DATASET RECORDS:
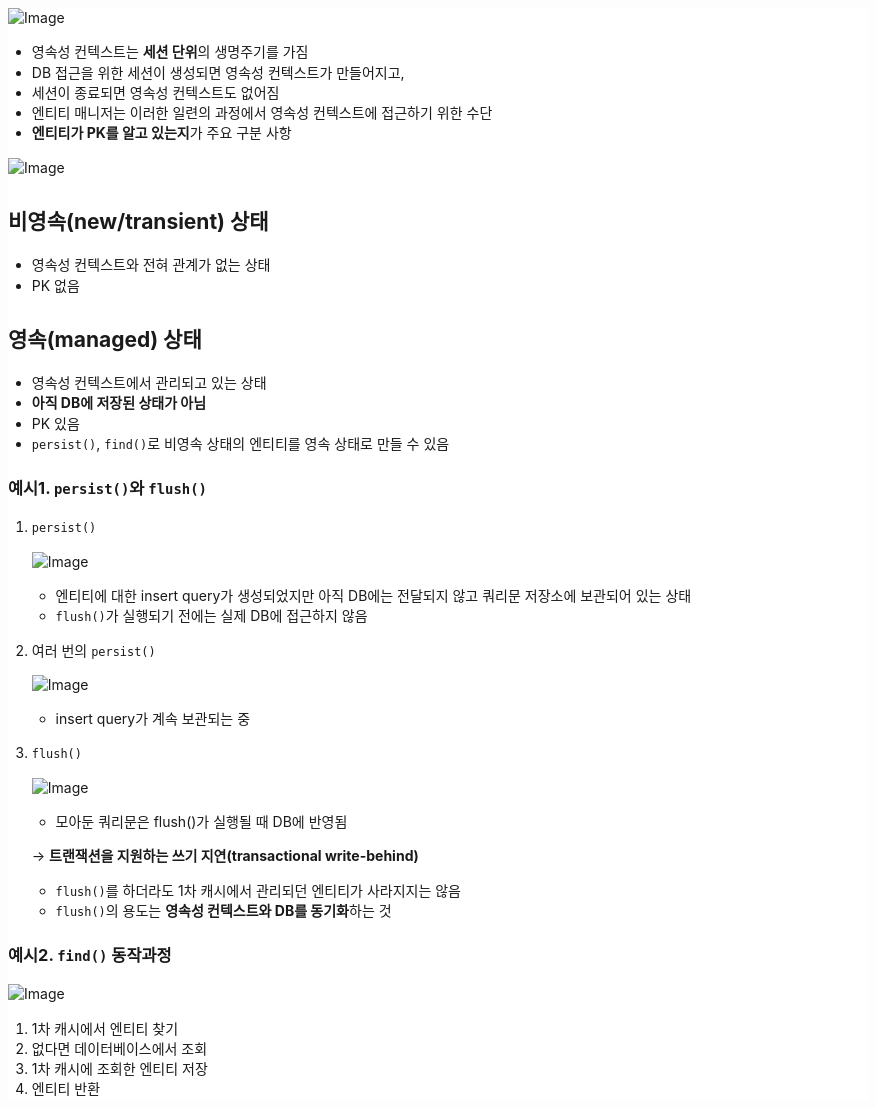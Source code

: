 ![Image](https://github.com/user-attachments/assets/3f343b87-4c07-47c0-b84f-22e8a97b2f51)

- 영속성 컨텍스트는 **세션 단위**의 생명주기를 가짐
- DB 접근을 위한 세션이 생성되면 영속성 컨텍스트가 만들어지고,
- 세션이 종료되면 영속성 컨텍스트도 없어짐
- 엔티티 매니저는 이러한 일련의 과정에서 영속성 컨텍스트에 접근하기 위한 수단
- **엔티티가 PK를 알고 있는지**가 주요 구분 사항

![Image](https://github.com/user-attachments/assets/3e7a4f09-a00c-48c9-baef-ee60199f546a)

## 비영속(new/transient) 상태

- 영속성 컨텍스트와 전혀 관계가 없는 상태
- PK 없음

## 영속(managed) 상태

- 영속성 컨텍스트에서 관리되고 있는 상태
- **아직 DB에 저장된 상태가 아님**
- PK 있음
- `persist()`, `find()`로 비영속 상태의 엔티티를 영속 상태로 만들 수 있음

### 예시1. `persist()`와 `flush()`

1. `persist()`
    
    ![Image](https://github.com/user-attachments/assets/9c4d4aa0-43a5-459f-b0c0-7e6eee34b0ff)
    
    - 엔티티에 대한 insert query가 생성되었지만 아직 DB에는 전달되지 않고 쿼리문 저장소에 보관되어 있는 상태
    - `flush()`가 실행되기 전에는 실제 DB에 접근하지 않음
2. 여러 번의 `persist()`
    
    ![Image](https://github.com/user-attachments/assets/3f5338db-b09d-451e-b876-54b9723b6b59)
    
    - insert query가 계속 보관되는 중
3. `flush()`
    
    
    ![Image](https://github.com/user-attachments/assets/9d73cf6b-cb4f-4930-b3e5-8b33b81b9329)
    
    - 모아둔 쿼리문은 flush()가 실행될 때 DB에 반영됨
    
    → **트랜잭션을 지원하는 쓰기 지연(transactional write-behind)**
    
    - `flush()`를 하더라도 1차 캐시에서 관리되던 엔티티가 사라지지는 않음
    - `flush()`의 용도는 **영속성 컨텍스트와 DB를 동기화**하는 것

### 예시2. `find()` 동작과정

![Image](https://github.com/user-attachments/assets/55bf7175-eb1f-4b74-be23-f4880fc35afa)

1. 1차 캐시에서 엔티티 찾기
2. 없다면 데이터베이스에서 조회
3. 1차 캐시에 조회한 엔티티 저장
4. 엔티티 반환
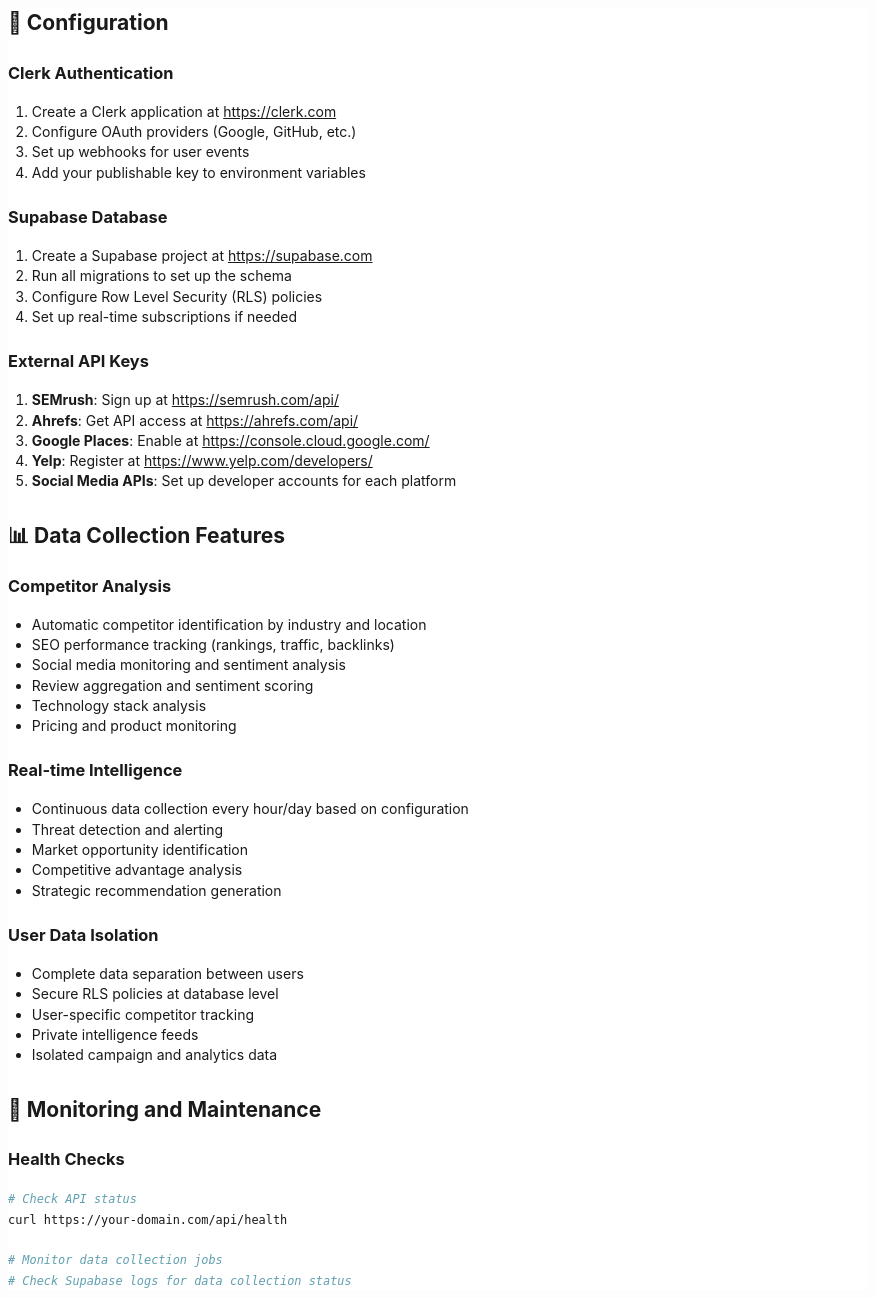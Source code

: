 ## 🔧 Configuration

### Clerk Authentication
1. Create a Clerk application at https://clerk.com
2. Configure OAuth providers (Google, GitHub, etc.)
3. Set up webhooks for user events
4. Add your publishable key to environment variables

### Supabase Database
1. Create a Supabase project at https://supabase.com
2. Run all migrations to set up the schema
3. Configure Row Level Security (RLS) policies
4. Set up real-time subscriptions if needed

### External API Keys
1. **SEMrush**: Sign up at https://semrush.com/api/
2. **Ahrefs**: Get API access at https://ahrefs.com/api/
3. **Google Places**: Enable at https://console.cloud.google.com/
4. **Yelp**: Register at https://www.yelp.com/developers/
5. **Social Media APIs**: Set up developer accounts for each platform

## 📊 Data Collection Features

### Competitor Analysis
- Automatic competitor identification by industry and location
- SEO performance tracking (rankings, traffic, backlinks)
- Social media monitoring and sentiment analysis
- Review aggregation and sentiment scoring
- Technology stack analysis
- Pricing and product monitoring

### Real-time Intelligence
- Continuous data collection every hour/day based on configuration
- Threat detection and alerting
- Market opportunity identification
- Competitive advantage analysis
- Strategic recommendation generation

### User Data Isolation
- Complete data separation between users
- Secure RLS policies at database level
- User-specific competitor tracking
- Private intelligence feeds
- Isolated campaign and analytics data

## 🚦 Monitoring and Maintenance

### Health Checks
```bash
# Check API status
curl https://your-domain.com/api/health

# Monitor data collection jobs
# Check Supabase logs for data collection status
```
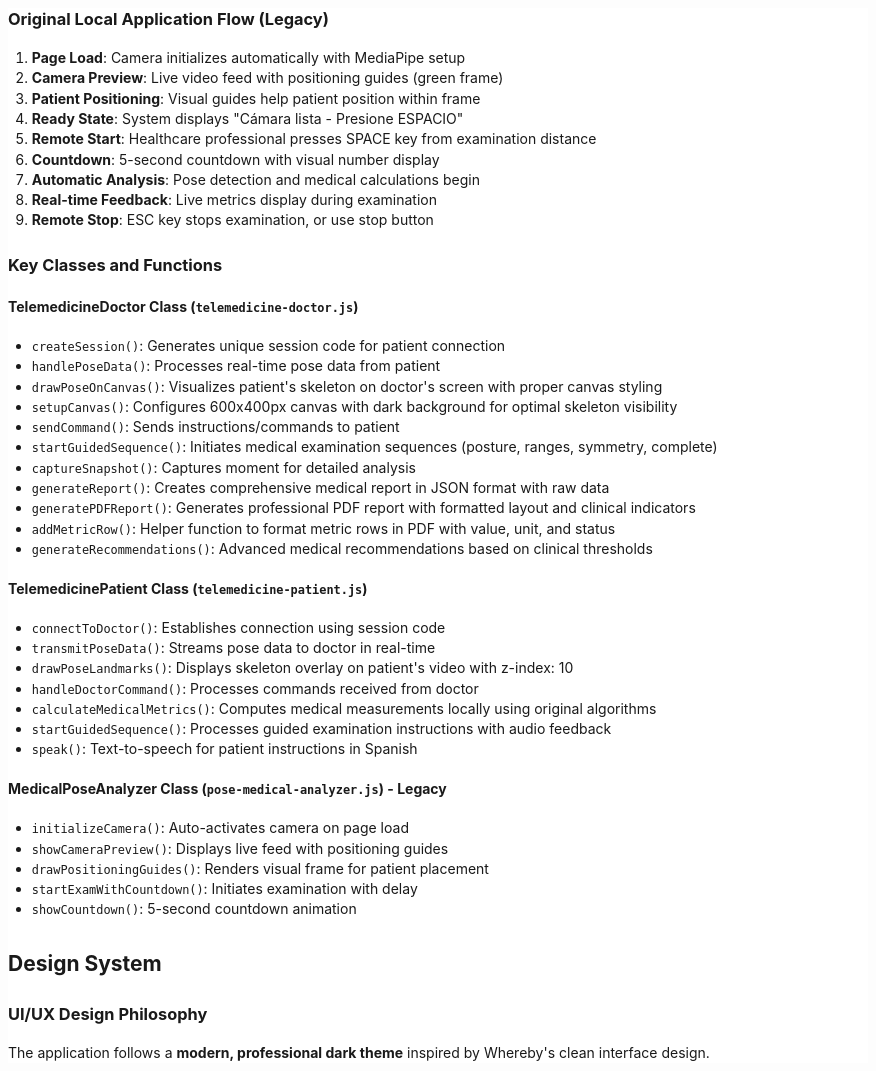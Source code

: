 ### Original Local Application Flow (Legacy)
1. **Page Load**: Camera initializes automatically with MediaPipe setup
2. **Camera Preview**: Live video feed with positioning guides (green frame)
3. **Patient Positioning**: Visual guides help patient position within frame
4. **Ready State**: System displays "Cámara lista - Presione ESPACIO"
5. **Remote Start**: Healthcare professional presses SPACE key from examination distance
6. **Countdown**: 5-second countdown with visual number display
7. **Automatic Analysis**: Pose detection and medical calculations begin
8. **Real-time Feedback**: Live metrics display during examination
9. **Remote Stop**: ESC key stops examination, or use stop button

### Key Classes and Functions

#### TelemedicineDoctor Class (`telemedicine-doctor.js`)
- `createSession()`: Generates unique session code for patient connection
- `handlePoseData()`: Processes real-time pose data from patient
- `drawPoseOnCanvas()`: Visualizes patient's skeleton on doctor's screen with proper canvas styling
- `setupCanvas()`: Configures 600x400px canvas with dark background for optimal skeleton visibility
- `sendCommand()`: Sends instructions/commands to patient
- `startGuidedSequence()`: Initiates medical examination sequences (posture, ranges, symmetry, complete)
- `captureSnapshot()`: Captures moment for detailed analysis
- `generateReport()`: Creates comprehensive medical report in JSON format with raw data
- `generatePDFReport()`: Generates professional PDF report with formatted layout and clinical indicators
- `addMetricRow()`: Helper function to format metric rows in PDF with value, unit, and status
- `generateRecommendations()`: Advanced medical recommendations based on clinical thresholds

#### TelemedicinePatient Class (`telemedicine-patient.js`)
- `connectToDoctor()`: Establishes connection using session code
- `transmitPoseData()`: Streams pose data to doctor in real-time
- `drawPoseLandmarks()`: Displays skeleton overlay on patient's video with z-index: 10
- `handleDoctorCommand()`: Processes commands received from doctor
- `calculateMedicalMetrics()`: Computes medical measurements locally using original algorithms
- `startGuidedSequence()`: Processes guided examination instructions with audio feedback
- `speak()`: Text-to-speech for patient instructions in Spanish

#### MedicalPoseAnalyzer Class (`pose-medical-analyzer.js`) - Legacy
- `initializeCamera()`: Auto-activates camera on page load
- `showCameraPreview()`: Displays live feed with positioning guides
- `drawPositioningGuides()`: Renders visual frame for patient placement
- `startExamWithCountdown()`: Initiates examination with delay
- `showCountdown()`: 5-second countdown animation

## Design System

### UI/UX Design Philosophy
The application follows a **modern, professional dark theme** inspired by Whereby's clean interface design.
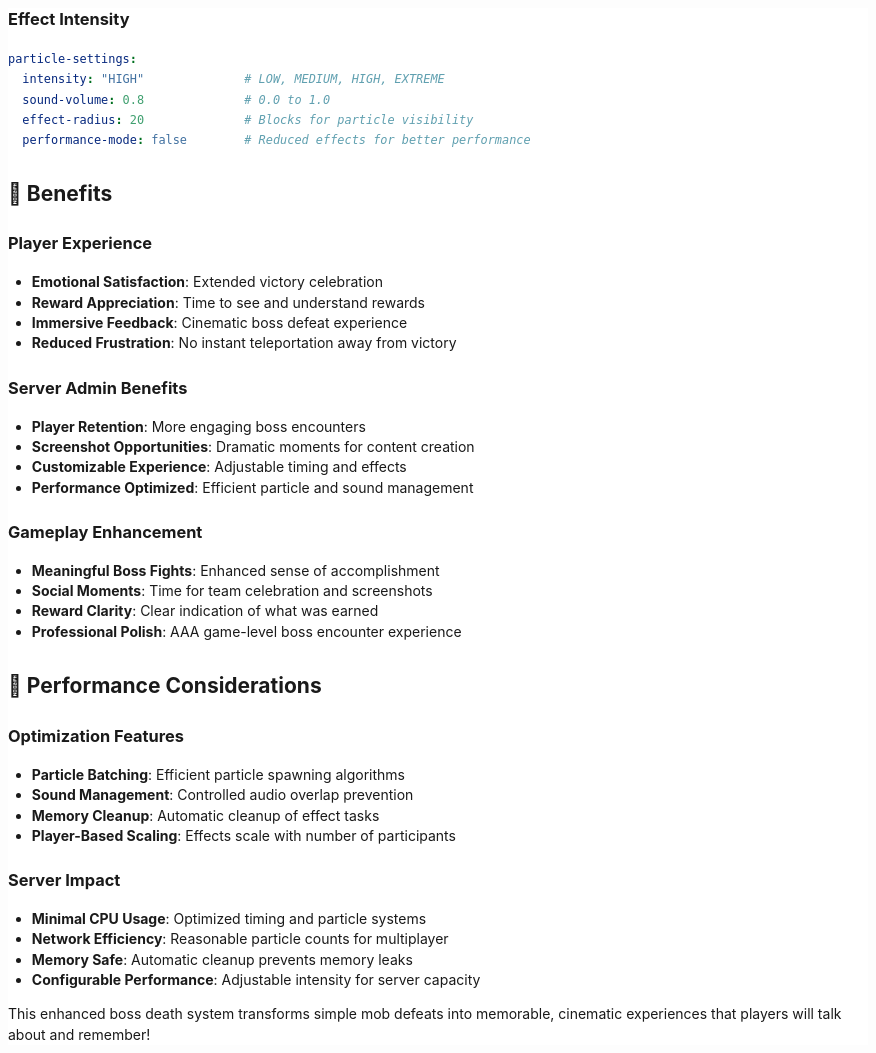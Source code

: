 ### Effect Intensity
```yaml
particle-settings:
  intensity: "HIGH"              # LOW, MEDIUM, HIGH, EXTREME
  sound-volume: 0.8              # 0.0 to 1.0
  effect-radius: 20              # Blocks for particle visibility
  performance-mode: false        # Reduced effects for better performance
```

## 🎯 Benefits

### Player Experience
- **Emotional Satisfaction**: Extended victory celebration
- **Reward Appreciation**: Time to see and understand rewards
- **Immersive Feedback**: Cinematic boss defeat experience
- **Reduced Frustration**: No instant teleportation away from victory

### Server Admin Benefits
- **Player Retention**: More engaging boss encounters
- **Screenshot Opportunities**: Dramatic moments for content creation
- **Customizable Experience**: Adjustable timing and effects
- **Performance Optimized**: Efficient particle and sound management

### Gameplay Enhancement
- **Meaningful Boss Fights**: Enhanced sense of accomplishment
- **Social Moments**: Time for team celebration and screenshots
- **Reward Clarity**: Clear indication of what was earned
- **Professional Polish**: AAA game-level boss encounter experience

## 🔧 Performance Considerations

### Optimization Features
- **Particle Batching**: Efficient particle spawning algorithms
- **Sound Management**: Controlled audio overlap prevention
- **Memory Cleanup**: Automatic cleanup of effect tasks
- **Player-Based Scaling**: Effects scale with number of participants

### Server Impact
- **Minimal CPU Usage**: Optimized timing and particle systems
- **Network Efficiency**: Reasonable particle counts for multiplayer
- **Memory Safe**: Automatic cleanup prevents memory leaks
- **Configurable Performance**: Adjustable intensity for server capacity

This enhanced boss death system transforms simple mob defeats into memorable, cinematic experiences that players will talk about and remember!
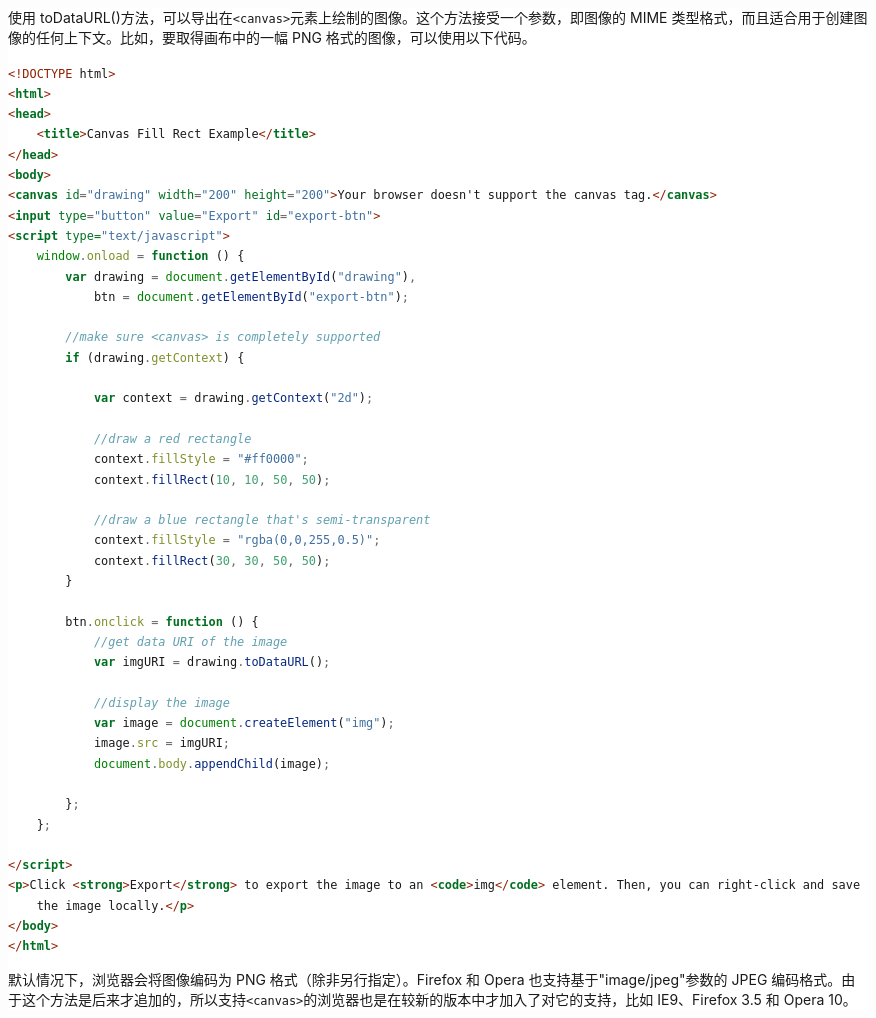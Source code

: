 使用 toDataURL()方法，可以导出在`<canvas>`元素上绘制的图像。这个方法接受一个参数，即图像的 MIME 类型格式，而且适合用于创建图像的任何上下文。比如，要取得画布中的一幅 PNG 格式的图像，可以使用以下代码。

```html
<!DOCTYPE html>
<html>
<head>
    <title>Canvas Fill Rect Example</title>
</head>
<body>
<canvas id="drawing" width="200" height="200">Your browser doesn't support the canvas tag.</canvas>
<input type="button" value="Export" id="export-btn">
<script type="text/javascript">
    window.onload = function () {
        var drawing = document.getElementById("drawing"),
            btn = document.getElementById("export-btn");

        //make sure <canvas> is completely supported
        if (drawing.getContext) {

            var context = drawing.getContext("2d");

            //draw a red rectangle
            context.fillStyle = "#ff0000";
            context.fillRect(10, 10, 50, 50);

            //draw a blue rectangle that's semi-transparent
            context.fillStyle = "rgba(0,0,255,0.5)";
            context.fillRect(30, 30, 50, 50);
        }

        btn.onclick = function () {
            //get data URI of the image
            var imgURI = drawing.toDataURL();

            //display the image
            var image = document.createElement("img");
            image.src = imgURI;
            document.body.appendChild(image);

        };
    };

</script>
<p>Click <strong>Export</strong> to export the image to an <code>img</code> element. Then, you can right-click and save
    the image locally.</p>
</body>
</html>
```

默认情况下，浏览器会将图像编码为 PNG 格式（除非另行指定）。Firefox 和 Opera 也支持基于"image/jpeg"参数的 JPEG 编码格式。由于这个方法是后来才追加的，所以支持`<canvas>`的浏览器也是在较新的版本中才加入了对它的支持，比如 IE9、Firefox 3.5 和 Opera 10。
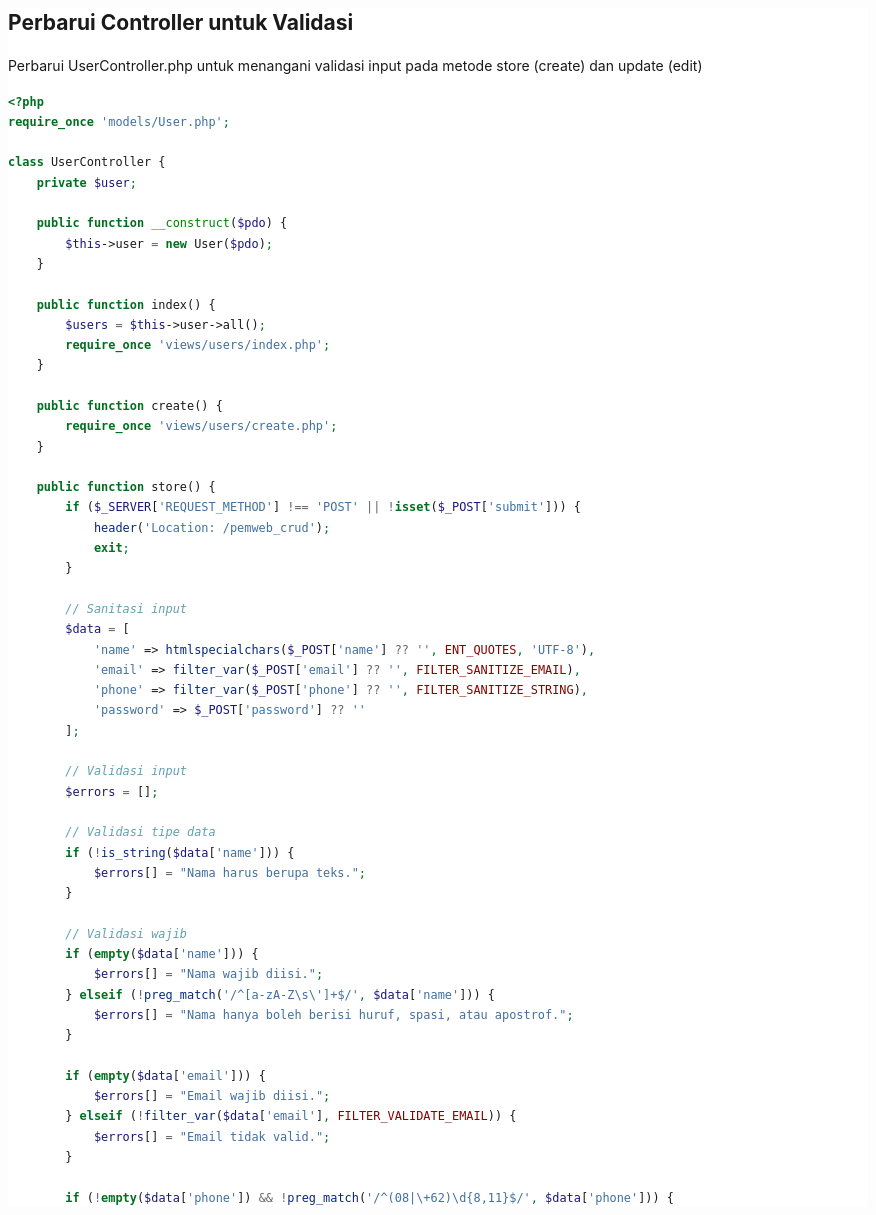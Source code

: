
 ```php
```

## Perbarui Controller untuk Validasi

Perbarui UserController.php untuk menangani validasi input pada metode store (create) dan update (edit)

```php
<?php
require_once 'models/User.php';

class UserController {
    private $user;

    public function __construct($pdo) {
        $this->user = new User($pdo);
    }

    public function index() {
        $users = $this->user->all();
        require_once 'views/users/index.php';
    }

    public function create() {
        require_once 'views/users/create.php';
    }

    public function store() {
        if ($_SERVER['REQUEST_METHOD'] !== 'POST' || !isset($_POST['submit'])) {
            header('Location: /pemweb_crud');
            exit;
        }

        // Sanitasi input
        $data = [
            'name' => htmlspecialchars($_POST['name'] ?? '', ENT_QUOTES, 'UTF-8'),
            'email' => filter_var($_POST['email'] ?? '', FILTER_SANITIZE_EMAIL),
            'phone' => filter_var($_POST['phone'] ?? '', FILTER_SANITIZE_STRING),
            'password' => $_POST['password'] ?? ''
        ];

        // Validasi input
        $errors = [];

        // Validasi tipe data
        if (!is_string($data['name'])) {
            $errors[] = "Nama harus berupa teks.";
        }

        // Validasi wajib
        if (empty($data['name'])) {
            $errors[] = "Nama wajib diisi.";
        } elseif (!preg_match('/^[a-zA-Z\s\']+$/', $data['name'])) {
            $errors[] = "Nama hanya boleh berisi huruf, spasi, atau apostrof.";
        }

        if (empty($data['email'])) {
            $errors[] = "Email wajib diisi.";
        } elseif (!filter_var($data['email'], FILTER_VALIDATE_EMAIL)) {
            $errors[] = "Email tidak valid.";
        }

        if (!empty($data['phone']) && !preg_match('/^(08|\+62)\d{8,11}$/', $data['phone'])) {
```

TASK DIRECTIONS: Copy exactly the stretch of data above from the line with "## 영속(managed) 상태" through the line with "- 엔티티에 대한 insert", and omit all other lines.

ANSWER TO THE EXERCISE:
## 영속(managed) 상태

- 영속성 컨텍스트에서 관리되고 있는 상태
- **아직 DB에 저장된 상태가 아님**
- PK 있음
- `persist()`, `find()`로 비영속 상태의 엔티티를 영속 상태로 만들 수 있음

### 예시1. `persist()`와 `flush()`

1. `persist()`
    
    ![Image](https://github.com/user-attachments/assets/9c4d4aa0-43a5-459f-b0c0-7e6eee34b0ff)
    
    - 엔티티에 대한 insert query가 생성되었지만 아직 DB에는 전달되지 않고 쿼리문 저장소에 보관되어 있는 상태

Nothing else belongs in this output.